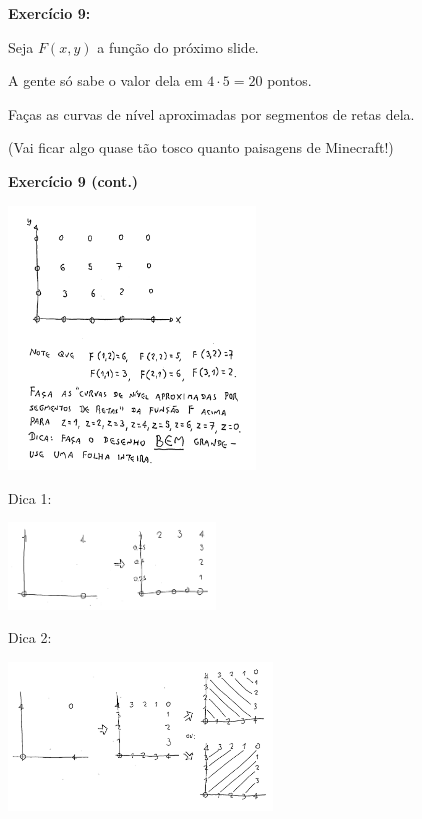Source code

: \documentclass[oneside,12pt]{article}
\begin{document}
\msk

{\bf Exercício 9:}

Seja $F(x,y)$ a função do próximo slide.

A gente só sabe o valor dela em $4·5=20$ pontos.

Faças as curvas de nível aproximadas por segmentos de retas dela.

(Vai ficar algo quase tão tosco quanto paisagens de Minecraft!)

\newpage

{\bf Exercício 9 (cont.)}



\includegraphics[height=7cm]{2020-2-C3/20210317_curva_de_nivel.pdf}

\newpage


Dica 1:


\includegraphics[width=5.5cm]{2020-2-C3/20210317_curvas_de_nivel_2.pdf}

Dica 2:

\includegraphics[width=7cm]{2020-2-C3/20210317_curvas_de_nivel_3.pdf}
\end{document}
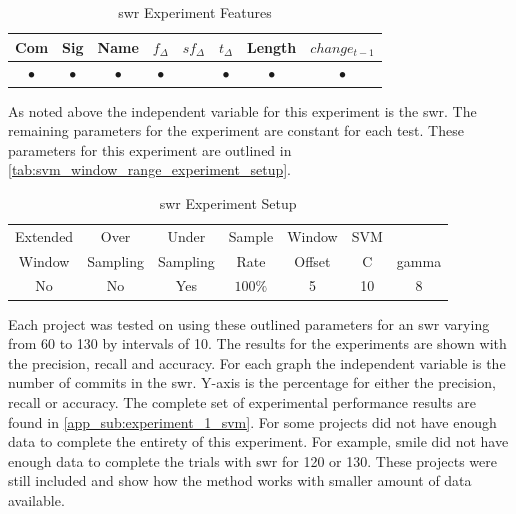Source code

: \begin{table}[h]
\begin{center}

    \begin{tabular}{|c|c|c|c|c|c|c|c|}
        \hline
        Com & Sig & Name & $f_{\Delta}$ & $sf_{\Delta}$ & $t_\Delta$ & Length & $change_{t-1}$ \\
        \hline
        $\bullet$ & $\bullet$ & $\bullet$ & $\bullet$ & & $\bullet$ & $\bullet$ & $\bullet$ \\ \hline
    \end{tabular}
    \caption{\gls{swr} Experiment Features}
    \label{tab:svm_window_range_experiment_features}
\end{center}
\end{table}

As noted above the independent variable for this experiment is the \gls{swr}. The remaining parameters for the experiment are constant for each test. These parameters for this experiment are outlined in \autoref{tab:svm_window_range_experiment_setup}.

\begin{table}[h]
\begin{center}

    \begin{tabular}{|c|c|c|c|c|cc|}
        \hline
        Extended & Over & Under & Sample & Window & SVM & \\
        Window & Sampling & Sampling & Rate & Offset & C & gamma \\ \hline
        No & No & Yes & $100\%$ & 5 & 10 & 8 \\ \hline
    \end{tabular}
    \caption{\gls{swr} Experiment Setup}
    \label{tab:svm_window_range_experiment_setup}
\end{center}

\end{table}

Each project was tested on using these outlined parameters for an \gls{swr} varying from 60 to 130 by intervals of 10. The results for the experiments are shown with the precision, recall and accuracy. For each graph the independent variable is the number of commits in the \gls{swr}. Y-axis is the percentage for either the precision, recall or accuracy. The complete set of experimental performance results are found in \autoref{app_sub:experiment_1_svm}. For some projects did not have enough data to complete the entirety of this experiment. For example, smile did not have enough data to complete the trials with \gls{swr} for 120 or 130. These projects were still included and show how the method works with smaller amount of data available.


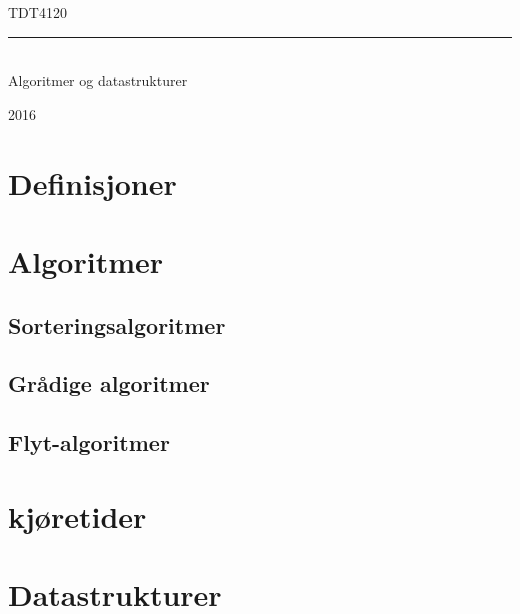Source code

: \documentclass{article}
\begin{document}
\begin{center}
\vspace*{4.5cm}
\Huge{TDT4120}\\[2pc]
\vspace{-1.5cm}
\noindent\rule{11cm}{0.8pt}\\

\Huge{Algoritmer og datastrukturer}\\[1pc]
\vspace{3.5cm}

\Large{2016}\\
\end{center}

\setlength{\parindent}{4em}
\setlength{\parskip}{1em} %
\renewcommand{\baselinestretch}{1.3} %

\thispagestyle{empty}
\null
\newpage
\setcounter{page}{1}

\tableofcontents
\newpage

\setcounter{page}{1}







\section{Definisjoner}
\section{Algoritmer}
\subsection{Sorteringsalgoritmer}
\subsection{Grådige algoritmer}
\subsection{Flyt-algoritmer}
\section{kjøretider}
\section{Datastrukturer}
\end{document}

################

> _TASK BRIEF_: From the entries above, write out every line without a single change, skipping the images.

> _PROBLEM SOLUTION_:
Source code

: \documentclass[oneside,12pt]{article}
\begin{document}
\msk

{\bf Exercício 9:}

Seja $F(x,y)$ a função do próximo slide.

A gente só sabe o valor dela em $4·5=20$ pontos.

Faças as curvas de nível aproximadas por segmentos de retas dela.

(Vai ficar algo quase tão tosco quanto paisagens de Minecraft!)

\newpage

{\bf Exercício 9 (cont.)}



\includegraphics[height=7cm]{2020-2-C3/20210317_curva_de_nivel.pdf}

\newpage


Dica 1:


\includegraphics[width=5.5cm]{2020-2-C3/20210317_curvas_de_nivel_2.pdf}

Dica 2:

\includegraphics[width=7cm]{2020-2-C3/20210317_curvas_de_nivel_3.pdf}
\end{document}
Source code

: \begin{table}[h]
\begin{center}

    \begin{tabular}{|c|c|c|c|c|c|c|c|}
        \hline
        Com & Sig & Name & $f_{\Delta}$ & $sf_{\Delta}$ & $t_\Delta$ & Length & $change_{t-1}$ \\
        \hline
        $\bullet$ & $\bullet$ & $\bullet$ & $\bullet$ & & $\bullet$ & $\bullet$ & $\bullet$ \\ \hline
    \end{tabular}
    \caption{\gls{swr} Experiment Features}
    \label{tab:svm_window_range_experiment_features}
\end{center}
\end{table}

As noted above the independent variable for this experiment is the \gls{swr}. The remaining parameters for the experiment are constant for each test. These parameters for this experiment are outlined in \autoref{tab:svm_window_range_experiment_setup}.

\begin{table}[h]
\begin{center}

    \begin{tabular}{|c|c|c|c|c|cc|}
        \hline
        Extended & Over & Under & Sample & Window & SVM & \\
        Window & Sampling & Sampling & Rate & Offset & C & gamma \\ \hline
        No & No & Yes & $100\%$ & 5 & 10 & 8 \\ \hline
    \end{tabular}
    \caption{\gls{swr} Experiment Setup}
    \label{tab:svm_window_range_experiment_setup}
\end{center}

\end{table}

Each project was tested on using these outlined parameters for an \gls{swr} varying from 60 to 130 by intervals of 10. The results for the experiments are shown with the precision, recall and accuracy. For each graph the independent variable is the number of commits in the \gls{swr}. Y-axis is the percentage for either the precision, recall or accuracy. The complete set of experimental performance results are found in \autoref{app_sub:experiment_1_svm}. For some projects did not have enough data to complete the entirety of this experiment. For example, smile did not have enough data to complete the trials with \gls{swr} for 120 or 130. These projects were still included and show how the method works with smaller amount of data available.


Source code

: \documentclass{article}
\begin{document}
\begin{center}
\vspace*{4.5cm}
\Huge{TDT4120}\\[2pc]
\vspace{-1.5cm}
\noindent\rule{11cm}{0.8pt}\\

\Huge{Algoritmer og datastrukturer}\\[1pc]
\vspace{3.5cm}

\Large{2016}\\
\end{center}

\setlength{\parindent}{4em}
\setlength{\parskip}{1em} %
\renewcommand{\baselinestretch}{1.3} %

\thispagestyle{empty}
\null
\newpage
\setcounter{page}{1}

\tableofcontents
\newpage

\setcounter{page}{1}







\section{Definisjoner}
\section{Algoritmer}
\subsection{Sorteringsalgoritmer}
\subsection{Grådige algoritmer}
\subsection{Flyt-algoritmer}
\section{kjøretider}
\section{Datastrukturer}
\end{document}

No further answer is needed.